For the record, I am vaxxed and boosted. I had decided against the second booster after reading Mr. Berenson’s book.
But now I am reconsidering. Why? Because when I got my shots, they’d lay me out for about a day or so. But when you have Covid, and if you have sensitivity towards fellow human beings, you’re really out of commission for 5-7 days (when you’re infectious) and some symptoms lingered for me beyond that window.
I have no scientific basis for what I’ll say next, but I consider the risk of “long” Covid versus the risk of vaccine side-effects to essentially be the same.
One day versus 5-7 days – I no longer approach Covid from a fear perspective so much as from a practical perspective. What affords me the least amount of time on the sidelines? What affords me the best means to protect those whom I come in contact with?
But I want to return to this lapdog media comment. It’s just so convenient to summarily dismiss information because it doesn’t jibe with your politics – politics which may very well be spoonfed to you by your media outlets of choice.
So when I bring up the late Madeleine Albright’s book, Fascism: A Warning, I imagine the first reaction of half the readership is, ‘Oh, Albright was Clinton’s Secretary of State. I’m no fan of Clinton’s so I can’t possibly accept anything Ms. Albright has to say.’
But would it shock you to learn of Ms. Albright’s praise of George W. Bush following 9/11? “Bush cautioned Americans not to blame Islam or its practitioners for the actions of a small group of terrorists. On this principle, he was consistent and courageous throughout his presidency. Not once did he seek to win cheap applause at the expense of American Muslims, nor did he speard lies about them, nor fail to speak out when some were targeted by hate crimes.”

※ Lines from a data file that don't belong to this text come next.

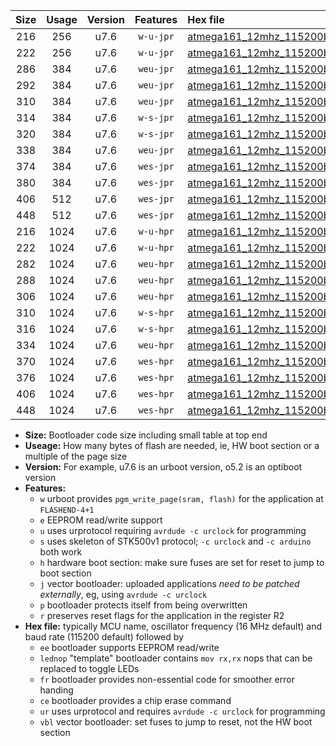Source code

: |Size|Usage|Version|Features|Hex file|
|:-:|:-:|:-:|:-:|:--|
|216|256|u7.6|`w-u-jpr`|[atmega161_12mhz_115200bps_ur_vbl.hex](https://raw.githubusercontent.com/stefanrueger/urboot/main//atmega161_12mhz_115200bps_ur_vbl.hex)|
|222|256|u7.6|`w-u-jpr`|[atmega161_12mhz_115200bps_lednop_ur_vbl.hex](https://raw.githubusercontent.com/stefanrueger/urboot/main//atmega161_12mhz_115200bps_lednop_ur_vbl.hex)|
|286|384|u7.6|`weu-jpr`|[atmega161_12mhz_115200bps_ee_ur_vbl.hex](https://raw.githubusercontent.com/stefanrueger/urboot/main//atmega161_12mhz_115200bps_ee_ur_vbl.hex)|
|292|384|u7.6|`weu-jpr`|[atmega161_12mhz_115200bps_ee_lednop_ur_vbl.hex](https://raw.githubusercontent.com/stefanrueger/urboot/main//atmega161_12mhz_115200bps_ee_lednop_ur_vbl.hex)|
|310|384|u7.6|`weu-jpr`|[atmega161_12mhz_115200bps_ee_lednop_fr_ur_vbl.hex](https://raw.githubusercontent.com/stefanrueger/urboot/main//atmega161_12mhz_115200bps_ee_lednop_fr_ur_vbl.hex)|
|314|384|u7.6|`w-s-jpr`|[atmega161_12mhz_115200bps_vbl.hex](https://raw.githubusercontent.com/stefanrueger/urboot/main//atmega161_12mhz_115200bps_vbl.hex)|
|320|384|u7.6|`w-s-jpr`|[atmega161_12mhz_115200bps_lednop_vbl.hex](https://raw.githubusercontent.com/stefanrueger/urboot/main//atmega161_12mhz_115200bps_lednop_vbl.hex)|
|338|384|u7.6|`weu-jpr`|[atmega161_12mhz_115200bps_ee_lednop_fr_ce_ur_vbl.hex](https://raw.githubusercontent.com/stefanrueger/urboot/main//atmega161_12mhz_115200bps_ee_lednop_fr_ce_ur_vbl.hex)|
|374|384|u7.6|`wes-jpr`|[atmega161_12mhz_115200bps_ee_vbl.hex](https://raw.githubusercontent.com/stefanrueger/urboot/main//atmega161_12mhz_115200bps_ee_vbl.hex)|
|380|384|u7.6|`wes-jpr`|[atmega161_12mhz_115200bps_ee_lednop_vbl.hex](https://raw.githubusercontent.com/stefanrueger/urboot/main//atmega161_12mhz_115200bps_ee_lednop_vbl.hex)|
|406|512|u7.6|`wes-jpr`|[atmega161_12mhz_115200bps_ee_lednop_fr_vbl.hex](https://raw.githubusercontent.com/stefanrueger/urboot/main//atmega161_12mhz_115200bps_ee_lednop_fr_vbl.hex)|
|448|512|u7.6|`wes-jpr`|[atmega161_12mhz_115200bps_ee_lednop_fr_ce_vbl.hex](https://raw.githubusercontent.com/stefanrueger/urboot/main//atmega161_12mhz_115200bps_ee_lednop_fr_ce_vbl.hex)|
|216|1024|u7.6|`w-u-hpr`|[atmega161_12mhz_115200bps_ur.hex](https://raw.githubusercontent.com/stefanrueger/urboot/main//atmega161_12mhz_115200bps_ur.hex)|
|222|1024|u7.6|`w-u-hpr`|[atmega161_12mhz_115200bps_lednop_ur.hex](https://raw.githubusercontent.com/stefanrueger/urboot/main//atmega161_12mhz_115200bps_lednop_ur.hex)|
|282|1024|u7.6|`weu-hpr`|[atmega161_12mhz_115200bps_ee_ur.hex](https://raw.githubusercontent.com/stefanrueger/urboot/main//atmega161_12mhz_115200bps_ee_ur.hex)|
|288|1024|u7.6|`weu-hpr`|[atmega161_12mhz_115200bps_ee_lednop_ur.hex](https://raw.githubusercontent.com/stefanrueger/urboot/main//atmega161_12mhz_115200bps_ee_lednop_ur.hex)|
|306|1024|u7.6|`weu-hpr`|[atmega161_12mhz_115200bps_ee_lednop_fr_ur.hex](https://raw.githubusercontent.com/stefanrueger/urboot/main//atmega161_12mhz_115200bps_ee_lednop_fr_ur.hex)|
|310|1024|u7.6|`w-s-hpr`|[atmega161_12mhz_115200bps.hex](https://raw.githubusercontent.com/stefanrueger/urboot/main//atmega161_12mhz_115200bps.hex)|
|316|1024|u7.6|`w-s-hpr`|[atmega161_12mhz_115200bps_lednop.hex](https://raw.githubusercontent.com/stefanrueger/urboot/main//atmega161_12mhz_115200bps_lednop.hex)|
|334|1024|u7.6|`weu-hpr`|[atmega161_12mhz_115200bps_ee_lednop_fr_ce_ur.hex](https://raw.githubusercontent.com/stefanrueger/urboot/main//atmega161_12mhz_115200bps_ee_lednop_fr_ce_ur.hex)|
|370|1024|u7.6|`wes-hpr`|[atmega161_12mhz_115200bps_ee.hex](https://raw.githubusercontent.com/stefanrueger/urboot/main//atmega161_12mhz_115200bps_ee.hex)|
|376|1024|u7.6|`wes-hpr`|[atmega161_12mhz_115200bps_ee_lednop.hex](https://raw.githubusercontent.com/stefanrueger/urboot/main//atmega161_12mhz_115200bps_ee_lednop.hex)|
|406|1024|u7.6|`wes-hpr`|[atmega161_12mhz_115200bps_ee_lednop_fr.hex](https://raw.githubusercontent.com/stefanrueger/urboot/main//atmega161_12mhz_115200bps_ee_lednop_fr.hex)|
|448|1024|u7.6|`wes-hpr`|[atmega161_12mhz_115200bps_ee_lednop_fr_ce.hex](https://raw.githubusercontent.com/stefanrueger/urboot/main//atmega161_12mhz_115200bps_ee_lednop_fr_ce.hex)|

- **Size:** Bootloader code size including small table at top end
- **Useage:** How many bytes of flash are needed, ie, HW boot section or a multiple of the page size
- **Version:** For example, u7.6 is an urboot version, o5.2 is an optiboot version
- **Features:**
  + `w` urboot provides `pgm_write_page(sram, flash)` for the application at `FLASHEND-4+1`
  + `e` EEPROM read/write support
  + `u` uses urprotocol requiring `avrdude -c urclock` for programming
  + `s` uses skeleton of STK500v1 protocol; `-c urclock` and `-c arduino` both work
  + `h` hardware boot section: make sure fuses are set for reset to jump to boot section
  + `j` vector bootloader: uploaded applications *need to be patched externally*, eg, using `avrdude -c urclock`
  + `p` bootloader protects itself from being overwritten
  + `r` preserves reset flags for the application in the register R2
- **Hex file:** typically MCU name, oscillator frequency (16 MHz default) and baud rate (115200 default) followed by
  + `ee` bootloader supports EEPROM read/write
  + `lednop` "template" bootloader contains `mov rx,rx` nops that can be replaced to toggle LEDs
  + `fr` bootloader provides non-essential code for smoother error handing
  + `ce` bootloader provides a chip erase command
  + `ur` uses urprotocol and requires `avrdude -c urclock` for programming
  + `vbl` vector bootloader: set fuses to jump to reset, not the HW boot section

Albright’s immediate family escaped Czechoslavakia in 1939, sneaking out of the country ten days after Hitler’s invasion. She knows a thing or two about fascists – the same folks who murdered her 54-year old grandmother in a concentration camp.
She quotes Orwell’s simple description of fascist = bully.
I found the most effective chapters were about the rise of Mussolini and Hitler.
And then the final chapters, particularly the passages where she outlines three very bad dreams.
The book was copywrited 2018. Ms. Albright died this past March.
The Mussolini chapter read like it happened yesterday, not 100 years ago.
Mussolini urged Italians to reject the capitalists and socialists and follow a third path:
“He asked his supporters to contemplate a future in which those who belonged to his movement would always look out for one another while the parasites who had been holding the country back – the foreign, the weak, the politically unreliable – would be left to fend for themselves.”